一种提高平板型壳单元计算精度的改进算法研究

发布时间：2018-01-06 08:25

本文关键词：一种提高平板型壳单元计算精度的改进算法研究　出处：《大连理工大学》2016年博士论文　论文类型：学位论文

【摘要】：壳体结构是工程应用中常见的结构形式之一,广泛应用于土木、水利、汽车、航空航天等各个工程领域中。由于壳体是具有薄膜和弯曲两重受力特性的三维特殊结构,其控制方程是一组形式复杂的偏微分方程,直接解析求解是比较困难的。

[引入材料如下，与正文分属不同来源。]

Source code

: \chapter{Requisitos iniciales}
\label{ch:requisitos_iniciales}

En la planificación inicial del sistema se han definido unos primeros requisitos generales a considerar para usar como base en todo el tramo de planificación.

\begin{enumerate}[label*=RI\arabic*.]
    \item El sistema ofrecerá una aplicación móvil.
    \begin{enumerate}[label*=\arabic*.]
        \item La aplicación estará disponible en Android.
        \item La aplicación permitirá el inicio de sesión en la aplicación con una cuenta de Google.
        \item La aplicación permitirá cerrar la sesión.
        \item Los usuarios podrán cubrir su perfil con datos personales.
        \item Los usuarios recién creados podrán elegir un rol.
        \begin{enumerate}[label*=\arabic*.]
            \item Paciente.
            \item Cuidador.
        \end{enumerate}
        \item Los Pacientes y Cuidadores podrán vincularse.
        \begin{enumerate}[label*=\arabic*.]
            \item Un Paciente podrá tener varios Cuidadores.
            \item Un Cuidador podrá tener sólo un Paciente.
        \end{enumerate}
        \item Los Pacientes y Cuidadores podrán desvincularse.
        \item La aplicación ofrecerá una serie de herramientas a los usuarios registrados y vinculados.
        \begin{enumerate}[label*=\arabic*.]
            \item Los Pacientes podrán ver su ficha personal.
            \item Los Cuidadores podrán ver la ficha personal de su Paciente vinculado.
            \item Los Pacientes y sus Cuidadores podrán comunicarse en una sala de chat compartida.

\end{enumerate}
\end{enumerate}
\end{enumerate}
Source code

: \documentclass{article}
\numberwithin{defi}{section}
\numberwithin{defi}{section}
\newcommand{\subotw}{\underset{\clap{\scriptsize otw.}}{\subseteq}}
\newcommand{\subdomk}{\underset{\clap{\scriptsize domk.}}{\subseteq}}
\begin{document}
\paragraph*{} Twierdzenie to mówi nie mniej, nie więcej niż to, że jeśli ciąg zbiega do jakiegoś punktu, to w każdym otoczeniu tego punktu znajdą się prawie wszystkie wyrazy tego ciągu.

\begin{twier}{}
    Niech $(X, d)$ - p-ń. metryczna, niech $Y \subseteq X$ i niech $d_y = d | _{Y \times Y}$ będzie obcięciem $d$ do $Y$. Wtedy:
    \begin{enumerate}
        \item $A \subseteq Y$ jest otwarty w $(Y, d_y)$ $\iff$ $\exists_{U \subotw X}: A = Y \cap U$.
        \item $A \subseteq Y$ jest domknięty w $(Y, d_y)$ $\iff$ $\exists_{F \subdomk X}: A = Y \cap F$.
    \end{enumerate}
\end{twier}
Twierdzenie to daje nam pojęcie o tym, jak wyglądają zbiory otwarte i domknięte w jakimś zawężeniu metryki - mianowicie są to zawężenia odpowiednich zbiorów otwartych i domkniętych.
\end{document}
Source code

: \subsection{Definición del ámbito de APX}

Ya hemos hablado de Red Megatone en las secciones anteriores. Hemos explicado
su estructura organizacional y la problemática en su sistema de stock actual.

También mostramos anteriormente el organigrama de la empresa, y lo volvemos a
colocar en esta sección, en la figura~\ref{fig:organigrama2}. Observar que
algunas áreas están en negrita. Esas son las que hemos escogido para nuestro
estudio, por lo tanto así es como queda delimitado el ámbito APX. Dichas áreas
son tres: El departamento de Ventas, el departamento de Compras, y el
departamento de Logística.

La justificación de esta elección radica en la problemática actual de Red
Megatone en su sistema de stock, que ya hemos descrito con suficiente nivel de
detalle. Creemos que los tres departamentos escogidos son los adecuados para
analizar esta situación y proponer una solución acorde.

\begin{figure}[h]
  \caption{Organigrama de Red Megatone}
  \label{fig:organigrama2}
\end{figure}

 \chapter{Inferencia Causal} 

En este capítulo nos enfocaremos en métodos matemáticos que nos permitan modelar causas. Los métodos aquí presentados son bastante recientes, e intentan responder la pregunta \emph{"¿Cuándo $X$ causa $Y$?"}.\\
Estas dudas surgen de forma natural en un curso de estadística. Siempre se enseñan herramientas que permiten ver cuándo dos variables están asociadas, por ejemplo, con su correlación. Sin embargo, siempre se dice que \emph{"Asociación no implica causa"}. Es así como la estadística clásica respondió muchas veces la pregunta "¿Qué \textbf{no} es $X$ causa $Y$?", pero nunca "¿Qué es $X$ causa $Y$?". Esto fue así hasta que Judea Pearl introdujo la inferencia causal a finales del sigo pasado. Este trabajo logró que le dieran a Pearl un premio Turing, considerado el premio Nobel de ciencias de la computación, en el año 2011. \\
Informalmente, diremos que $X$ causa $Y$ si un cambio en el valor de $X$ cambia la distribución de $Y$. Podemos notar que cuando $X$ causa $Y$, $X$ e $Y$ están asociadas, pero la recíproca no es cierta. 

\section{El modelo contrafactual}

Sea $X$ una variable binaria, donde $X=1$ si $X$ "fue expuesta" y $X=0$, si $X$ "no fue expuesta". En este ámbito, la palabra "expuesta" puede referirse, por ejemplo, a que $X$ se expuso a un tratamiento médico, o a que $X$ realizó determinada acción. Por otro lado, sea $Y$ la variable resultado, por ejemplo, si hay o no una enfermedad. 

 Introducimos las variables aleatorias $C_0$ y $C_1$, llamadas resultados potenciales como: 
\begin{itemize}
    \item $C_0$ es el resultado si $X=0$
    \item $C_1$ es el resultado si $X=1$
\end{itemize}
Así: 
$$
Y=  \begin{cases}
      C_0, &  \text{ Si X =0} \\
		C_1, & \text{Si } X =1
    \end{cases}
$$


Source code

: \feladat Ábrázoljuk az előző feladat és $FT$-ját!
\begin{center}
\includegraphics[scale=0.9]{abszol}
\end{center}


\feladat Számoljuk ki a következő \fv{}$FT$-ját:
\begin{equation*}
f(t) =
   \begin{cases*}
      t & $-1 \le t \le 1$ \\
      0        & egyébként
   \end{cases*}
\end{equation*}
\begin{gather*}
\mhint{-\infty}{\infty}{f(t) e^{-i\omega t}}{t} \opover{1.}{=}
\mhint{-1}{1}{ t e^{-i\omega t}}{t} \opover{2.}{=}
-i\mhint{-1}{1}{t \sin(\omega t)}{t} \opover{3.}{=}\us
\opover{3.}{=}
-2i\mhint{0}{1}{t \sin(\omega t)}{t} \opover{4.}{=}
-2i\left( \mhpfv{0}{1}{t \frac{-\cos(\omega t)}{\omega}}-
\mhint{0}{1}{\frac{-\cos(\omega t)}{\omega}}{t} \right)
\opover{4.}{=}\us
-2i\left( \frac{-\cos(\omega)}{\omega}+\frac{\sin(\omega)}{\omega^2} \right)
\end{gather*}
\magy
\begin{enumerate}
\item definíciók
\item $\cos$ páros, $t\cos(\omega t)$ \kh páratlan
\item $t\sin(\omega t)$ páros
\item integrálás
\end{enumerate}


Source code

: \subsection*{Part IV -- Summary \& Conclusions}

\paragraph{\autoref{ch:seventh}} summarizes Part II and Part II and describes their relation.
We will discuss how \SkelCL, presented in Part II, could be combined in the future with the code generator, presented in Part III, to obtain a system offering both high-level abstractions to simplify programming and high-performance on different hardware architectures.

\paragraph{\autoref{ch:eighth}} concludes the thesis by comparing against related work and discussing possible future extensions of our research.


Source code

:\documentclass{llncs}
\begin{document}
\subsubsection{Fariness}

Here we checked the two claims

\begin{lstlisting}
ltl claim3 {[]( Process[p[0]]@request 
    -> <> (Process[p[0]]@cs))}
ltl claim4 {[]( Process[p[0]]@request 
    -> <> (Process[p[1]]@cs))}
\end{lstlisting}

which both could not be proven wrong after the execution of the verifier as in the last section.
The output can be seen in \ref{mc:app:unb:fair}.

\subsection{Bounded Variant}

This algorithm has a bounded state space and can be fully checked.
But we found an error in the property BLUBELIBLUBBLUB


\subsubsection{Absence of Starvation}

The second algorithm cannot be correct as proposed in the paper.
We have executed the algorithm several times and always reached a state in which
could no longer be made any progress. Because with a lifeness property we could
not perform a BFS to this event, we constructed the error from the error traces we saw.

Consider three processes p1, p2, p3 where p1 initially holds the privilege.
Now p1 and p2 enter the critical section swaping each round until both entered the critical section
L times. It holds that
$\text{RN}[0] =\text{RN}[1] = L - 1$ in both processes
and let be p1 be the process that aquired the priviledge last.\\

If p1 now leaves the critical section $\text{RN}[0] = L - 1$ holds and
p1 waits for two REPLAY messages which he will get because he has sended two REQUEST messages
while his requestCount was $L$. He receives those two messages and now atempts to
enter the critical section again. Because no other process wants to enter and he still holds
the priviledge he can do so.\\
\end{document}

在电子计算机出现以前只能计算一些结构简单规则的问题,随着以计算机为工具的有限元方法出现以后,经过众多学者的努力,不同类型的壳单元也相继出现。其中,平板型壳单元是最早发展起来的壳单元,它是将壳体离散为一系列折板组成的体系,通过平面膜单元和平板弯曲单元叠加组合来模拟壳体的薄膜和弯曲受力状态。平板型壳单元以其表达格式简单、应用广泛、计算效率高、计算结果可靠等优点在不同类型的壳单元中占有重要的地位,在工程实际中得到了广泛的应用。但是,平板型壳单元是由平面应力单元和平板弯曲单元叠加组合而成的壳单元,采用几何近似性,用折板面代替壳体曲面。因此,在计算不规则壳体结构特别是曲壳结构时不能很好地模拟曲壳形状,从而引起较大的误差,需要将网格合理加密才能达到一定的精度,这会引起较大的计算量。为了进一步提高平板型壳单元的计算性能,本文提出了一种新的单元局部坐标系建立方法。该方法在单元的高斯积分点建立多个局部坐标系,并保证每个局部坐标系都位于单元在高斯点处的切平面上,对每个单元刚度转换矩阵进行及时修正,从而可以有效适应曲面壳体形状。为了能够在新的局部坐标系下求得和单元刚度有关的参数,同时又避免频繁的坐标转换造成的计算误差,本文还引入了计算形函数对局部坐标的导数和积分转换的雅可比行列式的高精度算法。这种高精度算法直接基于三维曲面整体坐标系推导得出,具有较高的计算精度。利用本文提出的改进算法计算平板型壳单元的刚度矩阵以及等效节点载荷列阵,都取得了良好的效果。此外,本文还将一种新的线性方程组求解器应用到平板型壳单元当中,进一步提高其计算性能。本文的主要研究内容可以归纳如下：(1)提出了一种计算平板型壳单元在整体坐标系下的单元刚度矩阵的改进算法,并将其应用到几种不同类型的平板型壳单元当中。通过将几种不同类型的平面膜单元和平板弯曲单元叠加组合形成平板型壳单元,对其计算性能进行讨论,并详细给出了利用本文的改进算法计算单元刚度矩阵的理论公式,从原理上对本文方法在提高平板型壳单元计算性能方面进行分析讨论。(2)对本文所提出的改进算法在平板型壳单元中的应用和实现进行程序开发,给出了详细的编程流程,并通过算例对其计算精度进行比较分析。为了对本文提出的改进算法的计算性能进行验证,将改进算法应用到几种典型的平板型壳单元,并对其进行程序实现,通过具体的算例对其正确性和精确性进行验证分析。(3)将本文提出的改进算法应用扩展到平板型壳单元等效节点载荷的计算上。对平板型壳单元在不同载荷下等效节点载荷的计算进行归纳总结,给出了利用本文方法计算其等效节点载荷的详细的理论公式,并利用程序编制对其应用进行数值实现,通过具体的算例对本文方法在计算等效节点载荷方面的性能进行分析验证。(4)在有限元分析中,引入了一种新的线性方程组直接法求解器——同时消元回代法,提出了新的刚度矩阵组集方法,并将其应用到平板型壳单元问题的求解中。给出了新的刚度矩阵的组集方法和详细计算步骤,并结合同时消元回代法求解器对其求解性能进行分析讨论,给出了程序的编制过程,通过具体算例对其性能进行验证。综上所述,本文提出了一种能够用于提高平板型壳单元计算精度的改进算法,为平板型壳单元计算性能的提高提供了一种新的手段。本文所述方法也可以应用到其他类型的四边形平板型壳单元中,具有广阔的发展前景。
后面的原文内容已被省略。